第二章 叠压与并立:从“爵—食体制”到“爵—秩体制”(第11/31页)

对郡县长官的秩级下降或相对下降,学者认为与人口增多、郡县普设、同级行政单位大大增加相关。但这时候,王朝本有另一选择:增设郡县,但不降其秩。王朝没那么做,非压低其整体秩级不可,那就不是没有意义的了,意义就是强化中央集权。

再看国官。汉初的王国“宫室百官同制京师”、“群卿大夫都官如汉朝”,其时与中央官同名的王国官职,其秩级也同于中央官。但景帝、武帝之后,皇帝着手削夺王国选官权、裁撤王国官额,同时压低王国官秩级。
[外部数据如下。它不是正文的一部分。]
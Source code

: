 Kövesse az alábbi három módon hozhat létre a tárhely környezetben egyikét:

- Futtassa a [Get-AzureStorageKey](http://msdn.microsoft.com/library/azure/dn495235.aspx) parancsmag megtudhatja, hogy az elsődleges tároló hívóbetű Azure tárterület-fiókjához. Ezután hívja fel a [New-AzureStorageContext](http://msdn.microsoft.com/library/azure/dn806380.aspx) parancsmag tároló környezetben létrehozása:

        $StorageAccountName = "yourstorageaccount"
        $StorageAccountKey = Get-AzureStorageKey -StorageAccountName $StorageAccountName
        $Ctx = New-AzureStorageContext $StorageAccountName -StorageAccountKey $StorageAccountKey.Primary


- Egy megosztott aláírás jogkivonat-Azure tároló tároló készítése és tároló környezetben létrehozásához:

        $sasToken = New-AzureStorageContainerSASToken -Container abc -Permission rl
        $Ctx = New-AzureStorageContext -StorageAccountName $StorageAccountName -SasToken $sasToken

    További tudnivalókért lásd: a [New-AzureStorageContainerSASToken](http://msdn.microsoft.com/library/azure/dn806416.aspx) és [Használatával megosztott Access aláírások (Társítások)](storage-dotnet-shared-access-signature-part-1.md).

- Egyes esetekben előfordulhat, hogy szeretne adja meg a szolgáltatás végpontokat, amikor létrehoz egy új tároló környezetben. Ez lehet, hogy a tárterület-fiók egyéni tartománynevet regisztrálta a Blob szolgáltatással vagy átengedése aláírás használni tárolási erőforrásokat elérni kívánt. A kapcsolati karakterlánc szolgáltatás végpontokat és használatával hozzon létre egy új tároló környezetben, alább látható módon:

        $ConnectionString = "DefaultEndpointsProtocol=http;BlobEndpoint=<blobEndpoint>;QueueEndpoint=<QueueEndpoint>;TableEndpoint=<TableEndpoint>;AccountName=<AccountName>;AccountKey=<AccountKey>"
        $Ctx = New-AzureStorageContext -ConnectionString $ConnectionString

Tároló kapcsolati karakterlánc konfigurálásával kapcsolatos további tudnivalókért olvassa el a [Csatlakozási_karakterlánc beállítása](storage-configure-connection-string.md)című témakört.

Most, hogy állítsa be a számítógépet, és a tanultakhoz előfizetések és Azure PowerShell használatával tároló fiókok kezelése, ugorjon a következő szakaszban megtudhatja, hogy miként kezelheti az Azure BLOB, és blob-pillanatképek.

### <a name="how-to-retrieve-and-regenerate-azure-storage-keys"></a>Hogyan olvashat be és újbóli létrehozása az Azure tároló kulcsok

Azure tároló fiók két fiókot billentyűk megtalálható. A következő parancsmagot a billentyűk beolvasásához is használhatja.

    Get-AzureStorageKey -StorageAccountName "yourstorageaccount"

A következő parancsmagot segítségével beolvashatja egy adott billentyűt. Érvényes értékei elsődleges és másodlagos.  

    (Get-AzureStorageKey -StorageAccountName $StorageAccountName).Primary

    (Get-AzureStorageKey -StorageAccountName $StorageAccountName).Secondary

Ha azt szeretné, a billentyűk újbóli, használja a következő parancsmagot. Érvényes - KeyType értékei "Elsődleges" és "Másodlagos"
汉景帝时,王国丞相变成了中二千石,改名曰“相”,不再用金印而是改用银印了。武、宣时王国丞相秩真二千石,汉元帝时又降为二千石,而且“诸侯相位在郡守下”了。王国郎中令和仆的秩级,由二千石降到千石,王国郎中令一度还降到了六百石。中央的尚书六百石,而王国的“治书”被改置于“比秩”,即比六百石,低了一头。中央的中大夫大约比八百石,王国中大夫比六百石;中央的谒者比六百石,王国的谒者比四百石;中央的太乐令、祠祀令、太医令、卫士令、永巷令皆六百石令,而王国的礼乐长、祠祀长、医工长、卫士长、永巷长比四百石;中央的郎中比三百石,而王国郎只二百石。

西汉中央集权的强化,在中央与郡国官秩级的相对变化中,鲜明反映出来了。中央朝廷对郡国的强势政治地位,进一步得到了巩固。

三 功绩制和身份制之间:二十等爵

叙述至此,就可以把战国秦汉间的位阶体制变化线索,概括为三了:第一,周代贵族官员的身份尺度——公、卿、大夫、士爵,由于“以吏职为公卿大夫士”和“以秩级定公卿大夫士”两个变动,而在不断淡化。第二,源于“稍食”、作为“吏”之定酬定等之法的禄秩,从品位结构下端不断向上伸展。这两点见前节所述。此外还有第三个变化,就是二十等爵向一种身份体制的变迁。

以往论述秦汉官阶时,我采用“品位—职位”视角,把秦汉禄秩的特点归结为“职位分等”,视之为传统官阶发展五大阶段的第二阶段。这个论述没有充分考虑军功爵。从“官阶”概念说,“职位分等”的判断是可以成立的,因为秦汉军功爵不是官阶。但若不仅立足官阶,而是从“秦汉帝国的品位结构”来考虑问题,则二十等爵及封爵必须纳入视野,因为“爵”是一种重要的品位。为此,我们揭举“爵—秩体制”概念。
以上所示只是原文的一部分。